-------- THE DATA --------

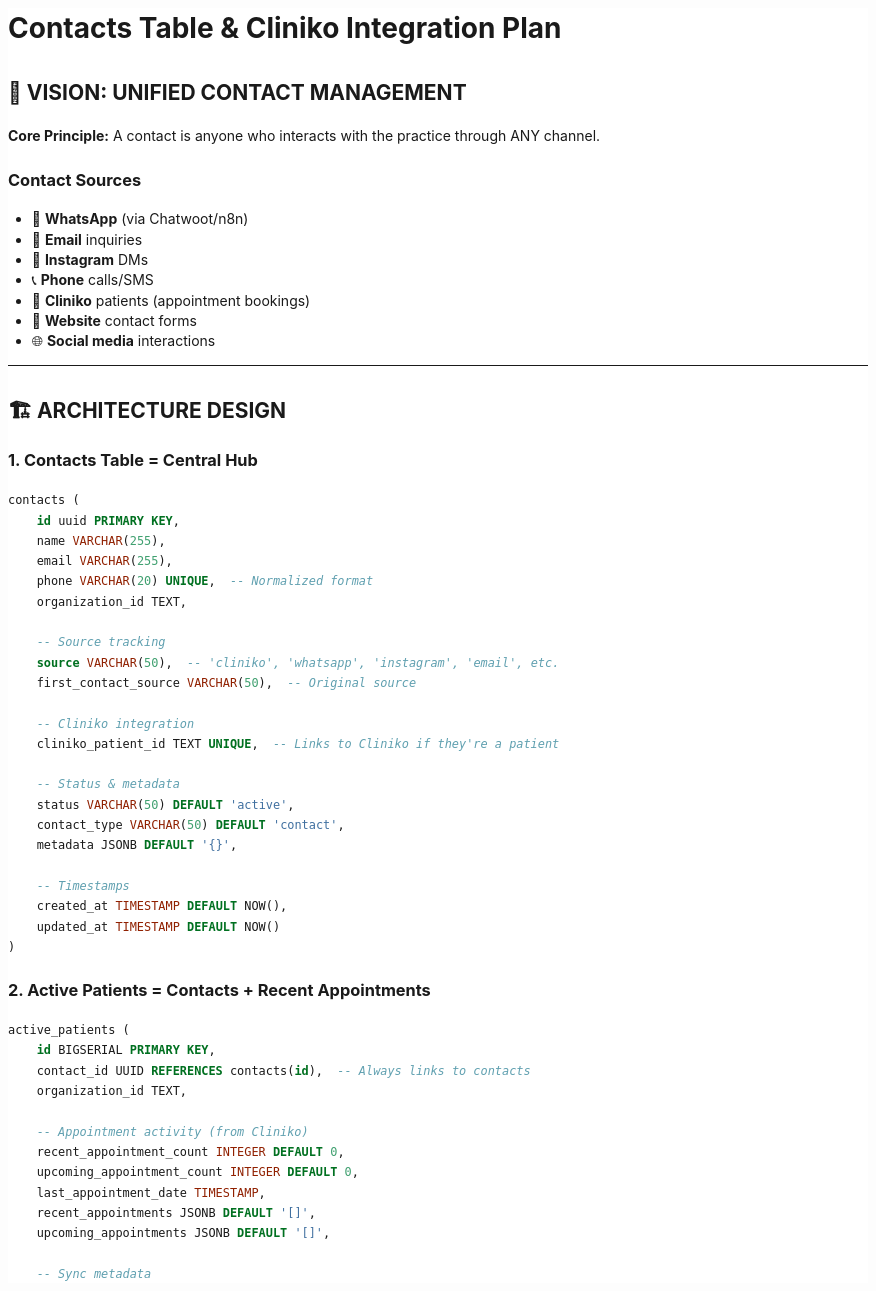 # Contacts Table & Cliniko Integration Plan

## 🎯 **VISION: UNIFIED CONTACT MANAGEMENT**

**Core Principle:** A contact is anyone who interacts with the practice through ANY channel.

### Contact Sources
- 📱 **WhatsApp** (via Chatwoot/n8n)
- 📧 **Email** inquiries
- 📸 **Instagram** DMs
- 📞 **Phone** calls/SMS
- 🏥 **Cliniko** patients (appointment bookings)
- 💬 **Website** contact forms
- 🌐 **Social media** interactions

---

## 🏗️ **ARCHITECTURE DESIGN**

### 1. **Contacts Table = Central Hub**
```sql
contacts (
    id uuid PRIMARY KEY,
    name VARCHAR(255),
    email VARCHAR(255),
    phone VARCHAR(20) UNIQUE,  -- Normalized format
    organization_id TEXT,
    
    -- Source tracking
    source VARCHAR(50),  -- 'cliniko', 'whatsapp', 'instagram', 'email', etc.
    first_contact_source VARCHAR(50),  -- Original source
    
    -- Cliniko integration
    cliniko_patient_id TEXT UNIQUE,  -- Links to Cliniko if they're a patient
    
    -- Status & metadata
    status VARCHAR(50) DEFAULT 'active',
    contact_type VARCHAR(50) DEFAULT 'contact',
    metadata JSONB DEFAULT '{}',
    
    -- Timestamps
    created_at TIMESTAMP DEFAULT NOW(),
    updated_at TIMESTAMP DEFAULT NOW()
)
```

### 2. **Active Patients = Contacts + Recent Appointments**
```sql
active_patients (
    id BIGSERIAL PRIMARY KEY,
    contact_id UUID REFERENCES contacts(id),  -- Always links to contacts
    organization_id TEXT,
    
    -- Appointment activity (from Cliniko)
    recent_appointment_count INTEGER DEFAULT 0,
    upcoming_appointment_count INTEGER DEFAULT 0,
    last_appointment_date TIMESTAMP,
    recent_appointments JSONB DEFAULT '[]',
    upcoming_appointments JSONB DEFAULT '[]',
    
    -- Sync metadata
```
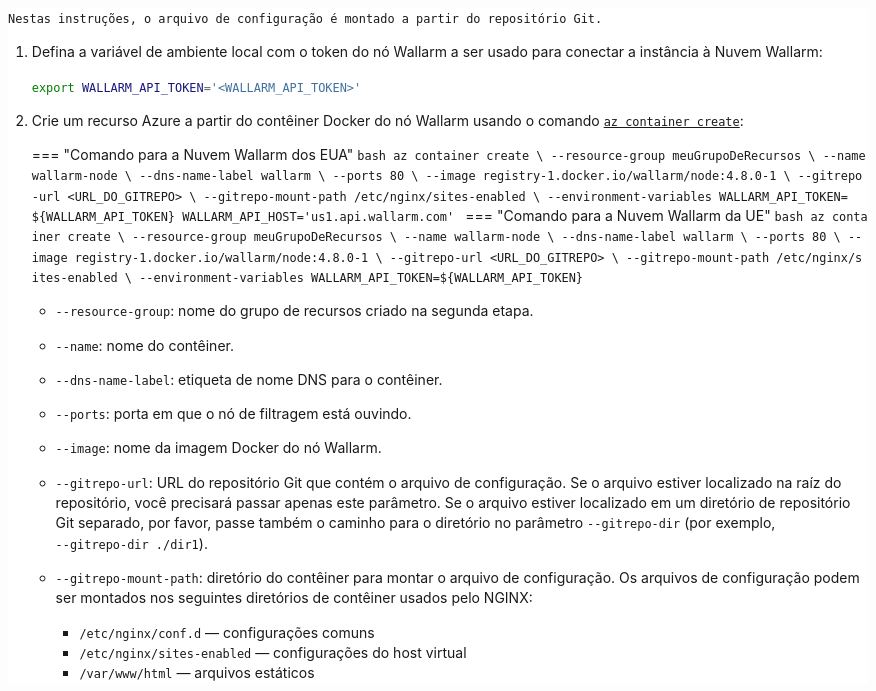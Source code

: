     Nestas instruções, o arquivo de configuração é montado a partir do repositório Git.
1. Defina a variável de ambiente local com o token do nó Wallarm a ser usado para conectar a instância à Nuvem Wallarm:

    ```bash
    export WALLARM_API_TOKEN='<WALLARM_API_TOKEN>'
    ```
1. Crie um recurso Azure a partir do contêiner Docker do nó Wallarm usando o comando [`az container create`](https://docs.microsoft.com/en-us/cli/azure/container?view=azure-cli-latest#az_container_create):

    === "Comando para a Nuvem Wallarm dos EUA"
         ```bash
         az container create \
            --resource-group meuGrupoDeRecursos \
            --name wallarm-node \
            --dns-name-label wallarm \
            --ports 80 \
            --image registry-1.docker.io/wallarm/node:4.8.0-1 \
            --gitrepo-url <URL_DO_GITREPO> \
            --gitrepo-mount-path /etc/nginx/sites-enabled \
            --environment-variables WALLARM_API_TOKEN=${WALLARM_API_TOKEN} WALLARM_API_HOST='us1.api.wallarm.com'
         ```
    === "Comando para a Nuvem Wallarm da UE"
         ```bash
         az container create \
            --resource-group meuGrupoDeRecursos \
            --name wallarm-node \
            --dns-name-label wallarm \
            --ports 80 \
            --image registry-1.docker.io/wallarm/node:4.8.0-1 \
            --gitrepo-url <URL_DO_GITREPO> \
            --gitrepo-mount-path /etc/nginx/sites-enabled \
            --environment-variables WALLARM_API_TOKEN=${WALLARM_API_TOKEN}
         ```

    * `--resource-group`: nome do grupo de recursos criado na segunda etapa.
    * `--name`: nome do contêiner.
    * `--dns-name-label`: etiqueta de nome DNS para o contêiner.
    * `--ports`: porta em que o nó de filtragem está ouvindo.
    * `--image`: nome da imagem Docker do nó Wallarm.
    * `--gitrepo-url`: URL do repositório Git que contém o arquivo de configuração. Se o arquivo estiver localizado na raíz do repositório, você precisará passar apenas este parâmetro. Se o arquivo estiver localizado em um diretório de repositório Git separado, por favor, passe também o caminho para o diretório no parâmetro `--gitrepo-dir` (por exemplo,<br>`--gitrepo-dir ./dir1`).
    * `--gitrepo-mount-path`: diretório do contêiner para montar o arquivo de configuração. Os arquivos de configuração podem ser montados nos seguintes diretórios de contêiner usados pelo NGINX:

        * `/etc/nginx/conf.d` — configurações comuns
        * `/etc/nginx/sites-enabled` — configurações do host virtual
        * `/var/www/html` — arquivos estáticos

--------

TASK GOAL:
Scan the material above for lines holding the string "JSONB" and copy those lines.

RESULT FOR THIS TASK:
    metadata JSONB DEFAULT '{}',
    recent_appointments JSONB DEFAULT '[]',
    upcoming_appointments JSONB DEFAULT '[]',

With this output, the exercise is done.